-- DATASET EXTRACT follows --

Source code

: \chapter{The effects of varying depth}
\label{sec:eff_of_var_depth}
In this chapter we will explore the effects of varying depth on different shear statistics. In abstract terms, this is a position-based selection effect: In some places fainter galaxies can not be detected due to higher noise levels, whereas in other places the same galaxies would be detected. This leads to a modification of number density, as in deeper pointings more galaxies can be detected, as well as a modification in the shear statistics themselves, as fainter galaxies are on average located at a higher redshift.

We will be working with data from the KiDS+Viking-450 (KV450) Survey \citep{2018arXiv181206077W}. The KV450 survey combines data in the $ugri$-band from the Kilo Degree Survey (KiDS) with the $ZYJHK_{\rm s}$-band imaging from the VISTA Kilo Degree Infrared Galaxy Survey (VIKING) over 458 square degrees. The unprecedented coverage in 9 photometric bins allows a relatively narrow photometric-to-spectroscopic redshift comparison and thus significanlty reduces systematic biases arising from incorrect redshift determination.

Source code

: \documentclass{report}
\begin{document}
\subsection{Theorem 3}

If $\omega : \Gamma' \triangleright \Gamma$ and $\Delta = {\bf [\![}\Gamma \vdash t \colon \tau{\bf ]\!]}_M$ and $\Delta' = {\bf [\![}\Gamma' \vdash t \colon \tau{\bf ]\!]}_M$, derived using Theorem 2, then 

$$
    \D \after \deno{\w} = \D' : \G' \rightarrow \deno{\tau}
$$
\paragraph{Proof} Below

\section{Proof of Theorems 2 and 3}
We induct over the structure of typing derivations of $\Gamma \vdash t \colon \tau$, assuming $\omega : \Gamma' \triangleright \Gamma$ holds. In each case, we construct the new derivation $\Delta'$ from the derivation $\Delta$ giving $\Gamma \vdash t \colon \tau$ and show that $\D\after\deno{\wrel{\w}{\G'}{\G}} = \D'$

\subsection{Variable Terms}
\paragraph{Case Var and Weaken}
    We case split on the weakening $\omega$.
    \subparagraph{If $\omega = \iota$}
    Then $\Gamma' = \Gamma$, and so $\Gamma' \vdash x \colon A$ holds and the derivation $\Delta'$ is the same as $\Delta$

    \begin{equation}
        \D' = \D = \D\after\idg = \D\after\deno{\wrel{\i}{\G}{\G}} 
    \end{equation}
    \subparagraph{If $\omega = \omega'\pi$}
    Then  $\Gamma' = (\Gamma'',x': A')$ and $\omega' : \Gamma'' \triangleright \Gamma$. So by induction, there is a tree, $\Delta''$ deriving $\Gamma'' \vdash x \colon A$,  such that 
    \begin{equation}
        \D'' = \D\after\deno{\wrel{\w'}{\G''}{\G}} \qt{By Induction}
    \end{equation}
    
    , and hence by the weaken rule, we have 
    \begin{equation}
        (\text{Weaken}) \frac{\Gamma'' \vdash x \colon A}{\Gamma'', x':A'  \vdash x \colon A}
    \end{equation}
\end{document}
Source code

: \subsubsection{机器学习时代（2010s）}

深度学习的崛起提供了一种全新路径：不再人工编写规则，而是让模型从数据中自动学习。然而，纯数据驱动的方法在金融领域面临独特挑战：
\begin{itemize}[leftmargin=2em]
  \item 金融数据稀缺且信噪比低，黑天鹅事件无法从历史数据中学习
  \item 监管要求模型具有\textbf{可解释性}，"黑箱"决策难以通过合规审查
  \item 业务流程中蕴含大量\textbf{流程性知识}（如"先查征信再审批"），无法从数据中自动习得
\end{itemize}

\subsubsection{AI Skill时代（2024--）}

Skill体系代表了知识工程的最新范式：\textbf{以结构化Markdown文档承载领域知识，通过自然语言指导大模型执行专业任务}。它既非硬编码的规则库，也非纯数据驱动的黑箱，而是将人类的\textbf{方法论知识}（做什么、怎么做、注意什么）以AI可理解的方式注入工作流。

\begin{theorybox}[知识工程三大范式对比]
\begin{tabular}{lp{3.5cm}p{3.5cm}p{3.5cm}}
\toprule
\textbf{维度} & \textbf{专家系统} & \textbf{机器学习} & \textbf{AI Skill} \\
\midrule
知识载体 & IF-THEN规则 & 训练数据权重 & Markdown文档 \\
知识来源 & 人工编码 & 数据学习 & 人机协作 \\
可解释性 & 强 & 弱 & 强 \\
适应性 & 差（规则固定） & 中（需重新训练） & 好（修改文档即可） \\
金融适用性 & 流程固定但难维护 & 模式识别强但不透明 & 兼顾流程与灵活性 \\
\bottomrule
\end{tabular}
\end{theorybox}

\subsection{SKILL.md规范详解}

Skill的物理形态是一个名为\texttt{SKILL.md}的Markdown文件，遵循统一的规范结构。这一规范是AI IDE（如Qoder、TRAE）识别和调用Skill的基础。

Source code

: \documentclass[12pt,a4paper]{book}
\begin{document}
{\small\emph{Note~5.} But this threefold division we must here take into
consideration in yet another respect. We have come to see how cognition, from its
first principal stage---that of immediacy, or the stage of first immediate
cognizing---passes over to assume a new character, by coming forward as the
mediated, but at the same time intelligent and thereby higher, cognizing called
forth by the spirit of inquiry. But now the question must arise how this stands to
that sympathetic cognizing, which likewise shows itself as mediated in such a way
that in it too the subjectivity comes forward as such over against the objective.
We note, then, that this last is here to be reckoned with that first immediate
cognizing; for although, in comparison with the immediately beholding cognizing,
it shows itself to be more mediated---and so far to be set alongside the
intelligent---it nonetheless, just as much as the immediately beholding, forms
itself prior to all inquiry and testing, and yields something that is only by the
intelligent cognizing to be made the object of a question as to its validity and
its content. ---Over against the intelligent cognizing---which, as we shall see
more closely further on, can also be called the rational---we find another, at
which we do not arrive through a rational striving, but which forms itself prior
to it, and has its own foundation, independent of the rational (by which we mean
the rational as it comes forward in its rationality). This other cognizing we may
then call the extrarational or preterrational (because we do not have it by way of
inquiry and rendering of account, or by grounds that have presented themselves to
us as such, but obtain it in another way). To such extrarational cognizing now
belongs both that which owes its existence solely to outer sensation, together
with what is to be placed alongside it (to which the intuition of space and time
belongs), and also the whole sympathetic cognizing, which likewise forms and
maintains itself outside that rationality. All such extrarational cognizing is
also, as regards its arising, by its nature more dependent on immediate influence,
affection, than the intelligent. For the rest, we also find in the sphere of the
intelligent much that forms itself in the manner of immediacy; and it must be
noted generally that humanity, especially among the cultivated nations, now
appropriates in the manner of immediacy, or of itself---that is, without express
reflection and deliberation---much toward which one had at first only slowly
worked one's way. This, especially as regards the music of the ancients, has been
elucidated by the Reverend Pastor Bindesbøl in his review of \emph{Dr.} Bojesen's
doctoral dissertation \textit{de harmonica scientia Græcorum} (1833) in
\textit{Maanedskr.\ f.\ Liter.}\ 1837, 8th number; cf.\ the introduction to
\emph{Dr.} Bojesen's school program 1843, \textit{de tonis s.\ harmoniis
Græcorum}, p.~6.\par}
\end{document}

-- DATASET EXTRACT concluded --

** WORK ITEM **
Report each line in the data above that holds the word "inquiry" by copying it.

** OUTPUT FOR THIS EXERCISE **
forth by the spirit of inquiry. But now the question must arise how this stands to
itself prior to all inquiry and testing, and yields something that is only by the
inquiry and rendering of account, or by grounds that have presented themselves to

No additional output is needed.